In der Gemeinde Göda musste die Feuerwehr mehrmals ausrücken. „An einigen Stellen war Schlamm von den Feldern über Straßen gespült worden, zum Beispiel zwischen Göda und Birkau“, berichtet Bürgermeister Gerald Meyer (parteilos). An der Döberkitzer Straße musste ein vollgelaufener Keller leergepumpt werden. Außerdem war die Feuerwehr selbst betroffen. Von einem Nachbargrundstück hatte sich Wasser seinen Weg ins Gödaer Gerätehaus gebahnt und musste beseitigt werden.

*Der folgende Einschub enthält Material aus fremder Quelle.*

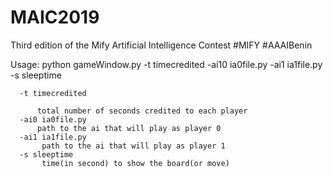 # MAIC2019
Third edition of the Mify Artificial Intelligence Contest #MIFY #AAAIBenin

Usage: python gameWindow.py -t timecredited -ai10 ia0file.py -ai1 ia1file.py -s sleeptime

      -t timecredited
      
          total number of seconds credited to each player
      -ai0 ia0file.py
          path to the ai that will play as player 0
      -ai1 ia1file.py
           path to the ai that will play as player 1
      -s sleeptime
           time(in second) to show the board(or move)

Heideland: Durchlässe überfordert

Im Gebiet der Stadt Weißenberg richtete das Unwetter vor allem in Särka Schäden an. In Vorwerk und Neuteich schafften es die Durchlässe nicht, die Wassermassen zu bewältigen. Schlimm traf es auch den Malschwitzer Ortsteil Baruth, wo zum Beispiel Familie Zschabran mit dem Schlamm von den Feldern des Schafbergs kämpfen musste. Der Malschwitzer Bürgermeister Matthias Seidel (CDU) kennt sowohl diese als auch die Problemstelle am Dubrauker Fließ. Doch nur in Baruth scheint es für die Zukunft eine Lösung zu geben. „Bereits vergangenes Jahr haben wir das Thema mit dem Landesamt für Straßenbau und Verkehr besprochen. Hoffentlich gibt es im nächsten Jahr eine Lösung“, sagt er. Für Dubrauke sieht er dagegen schwarz. Hier müsste generell am Dubrauker Fließ gearbeitet werden; allerdings gemeinsam mit dem Kreis Görlitz. (SZ)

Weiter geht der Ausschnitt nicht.